In 2023, I discovered or rediscovered 431 songs on Spotify. Making these discoveries – and sharing them with others – is my absolute favorite hobby, dating back to when I used to make literal mixtapes by waiting for certain songs to come on the radio so that I could get the playlist juuuuuust right when I wasn’t even ten years old. I spent most of December listening to my year and reflecting back on the ones that truly shaped my day-to-day. These are those songs:
- Talk to Me of Mendocino (Kate & Anna McGarrigle): ah, the songs that remind us to roam. I rediscovered this song in January, and then again in July, and then again in November, as I took my own roving journey through New York and California and Illinois, even South Bend, Indiana, wondering must I wait, must I follow, won’t you say, come with me. It lingered with me, like great songs do. It still does.

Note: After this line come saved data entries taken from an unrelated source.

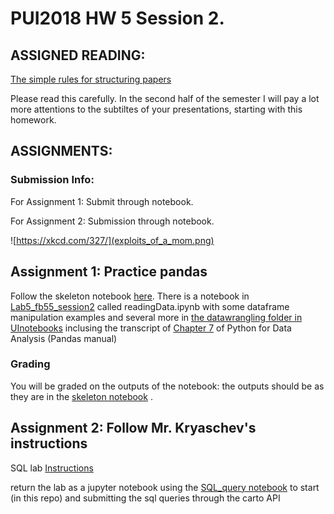 # PUI2018 HW 5 Session 2.

## ASSIGNED READING:

[The simple rules for structuring papers](http://journals.plos.org/ploscompbiol/article?id=10.1371%2Fjournal.pcbi.1005619) 

Please read this carefully. In the second half of the semester I will pay a lot more attentions to the subtiltes of your presentations, starting with this homework.


## ASSIGNMENTS:

### Submission Info:

For Assignment 1: Submit through notebook.

For Assignment 2: Submission through notebook.

![https://xkcd.com/327/](exploits_of_a_mom.png)


## Assignment 1: Practice pandas

Follow the skeleton notebook [here](pandas_PLUTO_exercise_instructions.ipynb). There is a notebook in [Lab5_fb55_session2](https://github.com/fedhere/PUI2018_fb55/tree/master/Lab5_fb55_session2) called readingData.ipynb with some dataframe manipulation examples and several more in [the datawrangling folder in UInotebooks](https://github.com/fedhere/UInotebooks/tree/master/dataWrangling) inclusing the transcript of [Chapter 7](https://github.com/fedhere/UInotebooks/blob/master/dataWrangling/PandasDataWrangling-Chap7.ipynb) of Python for Data Analysis (Pandas manual)
  
### Grading 

You will be graded on the outputs of the notebook: the outputs should be as they are in the [skeleton notebook](pandas_PLUTO_exercise_instructions.ipynb) . 

## Assignment 2: Follow Mr. Kryaschev's instructions
SQL lab [Instructions](https://serv.cusp.nyu.edu/~hvo/files/SQL_Lab.pdf)

return the lab as a jupyter notebook using the [SQL_query notebook](https://github.com/fedhere/PUI2018_fb55/blob/master/HW5_fb55_session2/SQL_query.ipynb) to start (in this repo) and submitting the sql queries through the carto API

- Heroes (May Erlewine): y’all. May is my heart. And her songs always come to me at just the right time. This one is no exception: especially this year, as I took extra care to embrace my tenderness and remind myself that I don’t have to carry it all. She gave me the best line of the year: I think it’s brave to live with your mistakes, feel the weight of the years, and make the best while you’re here. I’m not crying; you’re crying.

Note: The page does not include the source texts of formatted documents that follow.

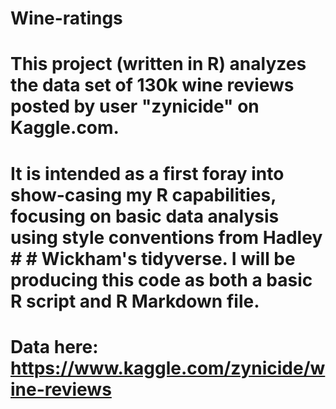 # Wine-ratings
# This project (written in R) analyzes the data set of 130k wine reviews posted by user "zynicide" on Kaggle.com.
# It is intended as a first foray into show-casing my R capabilities, focusing on basic data analysis using style conventions from Hadley # # Wickham's tidyverse. I will be producing this code as both a basic R script and R Markdown file.

# Data here: https://www.kaggle.com/zynicide/wine-reviews
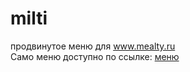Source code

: # milti

продвинутое меню для <a href="https://www.mealty.ru">www.mealty.ru</a></h1>
<Br>Само меню доступно по ссылке: <a href="https://milti.herokuapp.com/meals">меню</a></h1>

- Daffodils (Original) (Alicia Keys): and then, when you least expect it: spring. Not sure how I missed this Alicia keys release, other than when I look back, there were a few years in there where I kind of… stopped listening to music. But this one hit: I spent a few hours that afternoon learning every note and word, and a few more hours that evening playing and singing it to my little heart’s delight. It was the first song that I had done that with in years, and it brought me back to a 16-year-old moment in time where that was a whole lot more normal for me.
- Old Ties and Companions (Watchhouse): So old man give me endless time never let these ties sever / So heaven knows and all this fooling around / These times won’t last forever, after all.
- Heading for Home (Rufus Wainwright feat. John Legend): I was in San Francisco on the Friday in April when this song was released. Of all of the trips that I took this year, that one was the most definitive — and this song was a huge part of this. I wandered from Union Square all the way down to Fisherman’s Wharf in while listening to this song on repeat, stopping only to listen and watch the cacophony of seals on the pier, before walking back to my hotel and driving north over the Golden Gate Bridge into the forest, where I met myself in a way that I never had before.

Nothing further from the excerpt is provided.